The substrate cutting device of FIG. 2 includes an injector 20 for injecting a heating fluid such as steam to the substrate 25 on which the scribe line 25a is formed, and a guide for guiding the steam injected from the injector 20 within a predetermined range. 21 and an air injector 24 that cools the substrate 25 while removing the steam injected by the injector 20.

However, since the conventional substrate cutting apparatus as described above requires steam generating means for generating steam for heating the substrate, the apparatus is complicated, and the heating of the substrate is not sufficient because the substrate is heated through the steam. There was a problem that the cutting of the substrate was not made uniform.

SUMMARY OF THE INVENTION An object of the present invention is to provide a substrate cutting apparatus capable of cutting a substrate with uniform quality by using radiant heat to cut a substrate on which a scribe line is formed.

In addition, another object of the present invention is to provide a substrate cutting device that facilitates cutting the substrate by allowing the heat to be transferred to the periphery of the scribe line formed on the substrate.

The present invention is a heat generating means for generating radiant heat to achieve the above object; And a guide for guiding the radiant heat generated by the heat generating means only to a predetermined range of the substrate on which the scribe line is formed.

The heat generating means is characterized by consisting of an infrared lamp.

The guide is characterized in that the reflection layer for reflecting the radiant heat is formed on the inner surface.

The guide is characterized in that it further comprises an opening surface adjustment means for adjusting the opening surface.

The guide further comprises shielding means for shielding the radiant heat of the heat generating means.

The guide is characterized in that it further comprises a temperature sensor for measuring the internal temperature.

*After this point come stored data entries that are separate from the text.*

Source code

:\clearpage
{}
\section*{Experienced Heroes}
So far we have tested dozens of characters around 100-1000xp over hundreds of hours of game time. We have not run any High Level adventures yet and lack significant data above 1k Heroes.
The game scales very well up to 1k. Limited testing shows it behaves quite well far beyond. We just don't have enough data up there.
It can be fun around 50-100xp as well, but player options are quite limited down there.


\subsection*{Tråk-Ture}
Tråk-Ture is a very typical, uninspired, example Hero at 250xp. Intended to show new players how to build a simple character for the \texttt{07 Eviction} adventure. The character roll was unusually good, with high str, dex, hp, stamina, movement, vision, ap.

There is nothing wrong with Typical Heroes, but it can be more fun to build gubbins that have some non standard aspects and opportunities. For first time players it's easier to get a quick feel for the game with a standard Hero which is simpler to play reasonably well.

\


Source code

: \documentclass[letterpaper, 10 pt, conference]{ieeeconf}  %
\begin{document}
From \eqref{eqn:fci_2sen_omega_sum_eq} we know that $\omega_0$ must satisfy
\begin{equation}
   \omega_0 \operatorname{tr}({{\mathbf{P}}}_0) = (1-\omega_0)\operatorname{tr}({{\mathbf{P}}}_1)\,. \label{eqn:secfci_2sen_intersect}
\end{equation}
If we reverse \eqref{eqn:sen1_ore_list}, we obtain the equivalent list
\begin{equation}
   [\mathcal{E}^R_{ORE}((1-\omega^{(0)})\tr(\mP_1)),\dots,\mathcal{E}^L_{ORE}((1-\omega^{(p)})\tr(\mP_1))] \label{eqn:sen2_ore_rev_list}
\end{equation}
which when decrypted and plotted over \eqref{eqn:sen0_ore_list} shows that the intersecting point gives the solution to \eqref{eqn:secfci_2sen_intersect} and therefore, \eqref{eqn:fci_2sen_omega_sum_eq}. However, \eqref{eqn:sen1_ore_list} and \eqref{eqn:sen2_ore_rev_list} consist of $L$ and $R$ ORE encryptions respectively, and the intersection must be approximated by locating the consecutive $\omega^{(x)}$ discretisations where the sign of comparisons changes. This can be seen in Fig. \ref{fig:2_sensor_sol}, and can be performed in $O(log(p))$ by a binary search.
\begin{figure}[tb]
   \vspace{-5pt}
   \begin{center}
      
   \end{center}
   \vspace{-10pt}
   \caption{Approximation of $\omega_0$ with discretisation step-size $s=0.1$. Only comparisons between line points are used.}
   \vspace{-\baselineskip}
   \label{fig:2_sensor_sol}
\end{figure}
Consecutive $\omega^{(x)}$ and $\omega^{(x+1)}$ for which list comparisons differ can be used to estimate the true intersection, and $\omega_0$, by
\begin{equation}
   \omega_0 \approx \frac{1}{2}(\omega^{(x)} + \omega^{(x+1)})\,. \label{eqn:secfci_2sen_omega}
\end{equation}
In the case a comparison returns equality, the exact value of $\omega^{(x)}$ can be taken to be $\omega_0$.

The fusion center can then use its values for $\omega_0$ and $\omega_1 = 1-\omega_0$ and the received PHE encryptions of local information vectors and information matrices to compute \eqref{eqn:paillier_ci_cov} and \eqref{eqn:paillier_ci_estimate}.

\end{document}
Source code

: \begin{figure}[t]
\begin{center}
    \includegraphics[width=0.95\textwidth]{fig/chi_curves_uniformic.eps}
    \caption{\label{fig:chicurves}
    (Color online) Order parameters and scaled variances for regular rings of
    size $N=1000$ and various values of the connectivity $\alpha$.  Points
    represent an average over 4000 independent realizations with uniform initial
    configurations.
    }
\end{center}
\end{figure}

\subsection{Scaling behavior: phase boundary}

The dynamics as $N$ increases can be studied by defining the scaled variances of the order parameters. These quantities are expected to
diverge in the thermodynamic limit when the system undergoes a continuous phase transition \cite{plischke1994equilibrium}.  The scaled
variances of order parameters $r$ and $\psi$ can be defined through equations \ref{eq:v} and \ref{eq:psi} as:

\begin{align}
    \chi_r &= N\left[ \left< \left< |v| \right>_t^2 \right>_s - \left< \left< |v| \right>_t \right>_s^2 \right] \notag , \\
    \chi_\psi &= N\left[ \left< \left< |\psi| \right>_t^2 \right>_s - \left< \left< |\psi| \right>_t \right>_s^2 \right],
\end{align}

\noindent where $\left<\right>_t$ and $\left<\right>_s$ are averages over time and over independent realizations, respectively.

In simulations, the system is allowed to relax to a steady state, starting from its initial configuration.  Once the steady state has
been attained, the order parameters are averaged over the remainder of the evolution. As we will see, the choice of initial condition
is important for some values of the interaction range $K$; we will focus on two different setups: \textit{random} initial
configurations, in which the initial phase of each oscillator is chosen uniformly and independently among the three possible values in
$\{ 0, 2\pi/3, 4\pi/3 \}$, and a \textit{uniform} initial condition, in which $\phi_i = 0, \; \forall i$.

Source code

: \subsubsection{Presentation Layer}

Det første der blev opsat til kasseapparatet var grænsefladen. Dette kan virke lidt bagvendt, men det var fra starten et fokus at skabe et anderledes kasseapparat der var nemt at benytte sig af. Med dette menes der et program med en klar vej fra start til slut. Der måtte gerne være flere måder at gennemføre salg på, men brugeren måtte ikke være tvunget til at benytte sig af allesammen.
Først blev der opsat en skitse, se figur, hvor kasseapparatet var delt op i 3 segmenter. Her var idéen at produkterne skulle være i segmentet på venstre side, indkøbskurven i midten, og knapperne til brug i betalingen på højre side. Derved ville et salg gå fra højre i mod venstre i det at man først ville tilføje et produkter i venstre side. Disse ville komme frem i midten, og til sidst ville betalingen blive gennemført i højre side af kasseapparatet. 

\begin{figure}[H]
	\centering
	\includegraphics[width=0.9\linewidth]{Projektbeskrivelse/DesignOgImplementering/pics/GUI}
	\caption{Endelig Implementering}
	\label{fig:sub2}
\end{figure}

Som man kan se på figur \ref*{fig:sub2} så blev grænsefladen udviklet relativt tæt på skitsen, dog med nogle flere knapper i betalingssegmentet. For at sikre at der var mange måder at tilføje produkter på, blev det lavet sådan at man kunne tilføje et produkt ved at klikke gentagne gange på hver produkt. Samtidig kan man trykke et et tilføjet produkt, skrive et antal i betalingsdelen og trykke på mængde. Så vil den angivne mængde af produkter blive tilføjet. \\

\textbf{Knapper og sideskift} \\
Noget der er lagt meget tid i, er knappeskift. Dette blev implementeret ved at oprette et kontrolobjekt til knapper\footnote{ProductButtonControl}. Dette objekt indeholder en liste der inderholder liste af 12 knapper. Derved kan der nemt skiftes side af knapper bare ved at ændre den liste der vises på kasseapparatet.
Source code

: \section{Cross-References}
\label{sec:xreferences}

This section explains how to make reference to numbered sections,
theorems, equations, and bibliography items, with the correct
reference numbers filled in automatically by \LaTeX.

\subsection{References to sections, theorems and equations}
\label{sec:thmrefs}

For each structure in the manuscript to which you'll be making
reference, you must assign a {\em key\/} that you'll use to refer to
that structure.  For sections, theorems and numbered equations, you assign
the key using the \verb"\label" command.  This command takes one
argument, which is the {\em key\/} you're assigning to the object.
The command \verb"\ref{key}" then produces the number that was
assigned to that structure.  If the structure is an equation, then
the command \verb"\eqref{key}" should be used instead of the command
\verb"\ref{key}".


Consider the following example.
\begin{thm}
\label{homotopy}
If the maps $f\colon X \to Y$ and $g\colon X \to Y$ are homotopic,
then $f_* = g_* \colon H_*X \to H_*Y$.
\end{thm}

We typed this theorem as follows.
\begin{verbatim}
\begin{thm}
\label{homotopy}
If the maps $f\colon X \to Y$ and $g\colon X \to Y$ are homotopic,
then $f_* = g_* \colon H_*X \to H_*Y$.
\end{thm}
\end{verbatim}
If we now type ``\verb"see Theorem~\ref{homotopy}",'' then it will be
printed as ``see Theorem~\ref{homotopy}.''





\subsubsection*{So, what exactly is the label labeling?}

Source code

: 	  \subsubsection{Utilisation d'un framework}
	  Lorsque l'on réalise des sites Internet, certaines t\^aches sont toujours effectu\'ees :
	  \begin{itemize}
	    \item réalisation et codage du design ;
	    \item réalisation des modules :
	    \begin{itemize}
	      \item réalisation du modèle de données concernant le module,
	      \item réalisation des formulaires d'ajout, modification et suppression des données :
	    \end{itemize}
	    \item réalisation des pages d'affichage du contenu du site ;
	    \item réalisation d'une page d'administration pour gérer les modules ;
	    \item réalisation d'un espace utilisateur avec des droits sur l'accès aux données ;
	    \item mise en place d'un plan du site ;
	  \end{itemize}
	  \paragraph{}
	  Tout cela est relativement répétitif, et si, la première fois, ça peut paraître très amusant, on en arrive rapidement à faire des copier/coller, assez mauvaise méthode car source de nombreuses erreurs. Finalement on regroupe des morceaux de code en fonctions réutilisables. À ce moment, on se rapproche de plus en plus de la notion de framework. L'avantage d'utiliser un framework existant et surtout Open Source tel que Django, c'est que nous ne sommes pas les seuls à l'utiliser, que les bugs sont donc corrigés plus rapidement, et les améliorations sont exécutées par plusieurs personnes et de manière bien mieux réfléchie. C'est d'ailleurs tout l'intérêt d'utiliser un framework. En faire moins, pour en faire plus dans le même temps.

And a control unit which opens the shielding means when the temperature of the heat generating means is measured by the temperature sensor to reach a preset temperature.

(Example)

The substrate cutting apparatus according to the present invention will be described in detail with reference to the accompanying drawings showing preferred embodiments of the present invention.

3 is a cross-sectional view illustrating a first state of a substrate cutting apparatus according to the present invention, and FIG. 4 is a cross-sectional view illustrating a second state of the substrate cutting apparatus according to the present invention.

3 and 4, the substrate cutting device according to the present invention, the infrared lamp 40 for generating infrared rays for heating the substrate 60 on which the scribe line 62 is formed, the infrared lamp 40 Is installed in the upper end of the guide 50 is formed in the lower surface of the opening, the opening surface adjustment portion 44 for adjusting the opening area is installed in the opening of the guide 50, the opening is opened and opened A shutter 50 and a shutter driver 52 for driving the shutter 50.

In addition, the present invention is a temperature sensor (not shown) installed in the guide 42 and the temperature measured in the guide 42 through the temperature sensor (not shown) and the predetermined temperature (for example 300 degrees Celsius) ), A control unit (not shown) for opening the shutter 50 through the shutter driver 52 is further included.

The guide 42 has a reflection layer formed on an inner surface thereof to reflect infrared light emitted from the infrared lamp 40, and the reflection layer is formed by the infrared light emitted from the infrared lamp 40 of the guide 42. Efficiently irradiate the openings.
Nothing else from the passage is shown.